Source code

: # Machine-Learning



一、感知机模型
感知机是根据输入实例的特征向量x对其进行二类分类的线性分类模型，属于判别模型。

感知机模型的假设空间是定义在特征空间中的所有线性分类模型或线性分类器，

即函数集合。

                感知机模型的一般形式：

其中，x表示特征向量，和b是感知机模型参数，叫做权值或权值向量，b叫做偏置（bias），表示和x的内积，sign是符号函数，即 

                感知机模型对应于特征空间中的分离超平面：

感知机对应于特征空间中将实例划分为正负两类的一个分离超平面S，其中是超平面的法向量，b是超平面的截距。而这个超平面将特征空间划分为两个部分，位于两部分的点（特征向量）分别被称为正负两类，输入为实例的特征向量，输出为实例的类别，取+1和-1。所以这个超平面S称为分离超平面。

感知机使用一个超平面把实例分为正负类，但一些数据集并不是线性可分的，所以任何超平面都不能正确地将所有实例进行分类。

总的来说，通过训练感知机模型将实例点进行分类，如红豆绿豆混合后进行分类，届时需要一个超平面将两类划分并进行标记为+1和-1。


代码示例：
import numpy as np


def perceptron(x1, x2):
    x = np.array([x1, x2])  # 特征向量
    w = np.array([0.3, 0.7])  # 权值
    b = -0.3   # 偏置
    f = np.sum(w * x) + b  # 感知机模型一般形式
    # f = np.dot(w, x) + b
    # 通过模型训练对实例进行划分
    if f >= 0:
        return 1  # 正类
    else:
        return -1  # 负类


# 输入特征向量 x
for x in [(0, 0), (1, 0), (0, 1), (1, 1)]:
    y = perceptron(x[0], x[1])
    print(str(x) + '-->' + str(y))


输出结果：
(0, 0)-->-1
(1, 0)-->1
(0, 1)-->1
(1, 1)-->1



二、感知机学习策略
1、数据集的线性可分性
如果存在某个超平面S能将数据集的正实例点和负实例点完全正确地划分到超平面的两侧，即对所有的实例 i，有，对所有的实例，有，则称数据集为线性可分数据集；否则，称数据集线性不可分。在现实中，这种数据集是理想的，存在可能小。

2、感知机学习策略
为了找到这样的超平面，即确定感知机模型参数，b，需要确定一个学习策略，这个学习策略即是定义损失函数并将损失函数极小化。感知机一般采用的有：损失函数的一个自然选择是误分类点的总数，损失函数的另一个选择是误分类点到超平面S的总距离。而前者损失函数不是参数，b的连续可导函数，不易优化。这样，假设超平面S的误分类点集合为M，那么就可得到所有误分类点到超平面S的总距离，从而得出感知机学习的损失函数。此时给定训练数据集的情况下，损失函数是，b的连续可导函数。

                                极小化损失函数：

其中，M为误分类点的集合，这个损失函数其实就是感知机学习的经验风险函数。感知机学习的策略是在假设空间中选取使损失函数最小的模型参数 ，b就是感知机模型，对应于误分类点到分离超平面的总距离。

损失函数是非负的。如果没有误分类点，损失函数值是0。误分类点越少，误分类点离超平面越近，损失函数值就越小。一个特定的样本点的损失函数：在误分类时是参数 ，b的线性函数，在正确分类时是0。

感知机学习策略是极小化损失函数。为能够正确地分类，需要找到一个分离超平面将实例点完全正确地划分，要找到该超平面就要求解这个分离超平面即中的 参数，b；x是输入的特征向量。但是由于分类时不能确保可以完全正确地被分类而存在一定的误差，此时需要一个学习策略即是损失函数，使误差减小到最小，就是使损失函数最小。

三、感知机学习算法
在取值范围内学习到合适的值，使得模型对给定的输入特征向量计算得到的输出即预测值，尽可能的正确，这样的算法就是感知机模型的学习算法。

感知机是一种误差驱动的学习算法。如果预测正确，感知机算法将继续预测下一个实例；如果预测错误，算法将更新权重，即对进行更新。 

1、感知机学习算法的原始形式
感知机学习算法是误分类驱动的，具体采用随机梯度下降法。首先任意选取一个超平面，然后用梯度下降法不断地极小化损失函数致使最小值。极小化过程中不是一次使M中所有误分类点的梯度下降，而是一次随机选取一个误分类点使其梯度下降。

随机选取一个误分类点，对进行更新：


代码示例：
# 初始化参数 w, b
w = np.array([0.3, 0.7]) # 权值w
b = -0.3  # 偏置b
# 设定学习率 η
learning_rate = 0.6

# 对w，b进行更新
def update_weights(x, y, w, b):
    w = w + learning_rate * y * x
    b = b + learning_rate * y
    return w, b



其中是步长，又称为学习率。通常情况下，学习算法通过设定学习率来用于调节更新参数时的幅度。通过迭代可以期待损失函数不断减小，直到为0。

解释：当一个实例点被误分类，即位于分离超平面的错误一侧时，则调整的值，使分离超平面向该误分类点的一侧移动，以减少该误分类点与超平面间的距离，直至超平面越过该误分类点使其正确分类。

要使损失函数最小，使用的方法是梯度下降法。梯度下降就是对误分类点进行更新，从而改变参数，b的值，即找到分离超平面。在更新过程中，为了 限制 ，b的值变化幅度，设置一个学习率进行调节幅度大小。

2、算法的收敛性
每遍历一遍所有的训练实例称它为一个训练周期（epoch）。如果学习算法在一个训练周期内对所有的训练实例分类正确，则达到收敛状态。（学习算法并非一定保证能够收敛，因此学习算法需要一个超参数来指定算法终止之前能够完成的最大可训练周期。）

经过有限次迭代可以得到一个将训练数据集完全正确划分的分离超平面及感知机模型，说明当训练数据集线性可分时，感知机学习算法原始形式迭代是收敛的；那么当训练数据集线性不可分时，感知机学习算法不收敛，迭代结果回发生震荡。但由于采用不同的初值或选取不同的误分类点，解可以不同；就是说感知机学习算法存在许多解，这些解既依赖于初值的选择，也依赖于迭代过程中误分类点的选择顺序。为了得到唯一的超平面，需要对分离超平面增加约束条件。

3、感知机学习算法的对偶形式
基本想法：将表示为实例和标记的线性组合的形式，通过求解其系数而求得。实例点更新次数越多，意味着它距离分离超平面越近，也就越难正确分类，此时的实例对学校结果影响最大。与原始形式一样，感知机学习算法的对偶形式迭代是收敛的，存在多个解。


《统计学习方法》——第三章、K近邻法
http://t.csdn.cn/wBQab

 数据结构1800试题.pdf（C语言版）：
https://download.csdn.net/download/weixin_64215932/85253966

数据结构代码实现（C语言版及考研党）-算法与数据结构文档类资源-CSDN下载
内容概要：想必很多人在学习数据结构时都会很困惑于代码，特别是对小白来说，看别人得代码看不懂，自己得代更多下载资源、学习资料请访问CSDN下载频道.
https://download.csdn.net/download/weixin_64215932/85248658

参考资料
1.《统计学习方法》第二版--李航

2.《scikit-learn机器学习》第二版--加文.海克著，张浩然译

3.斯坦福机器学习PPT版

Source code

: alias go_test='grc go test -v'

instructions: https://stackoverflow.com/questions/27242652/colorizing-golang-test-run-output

◆ **TASK PROMPT**
Which lines of the data include the word "test"? Copy each one.

◆ **YOUR SOLUTION**
: alias go_test='grc go test -v'
instructions: https://stackoverflow.com/questions/27242652/colorizing-golang-test-run-output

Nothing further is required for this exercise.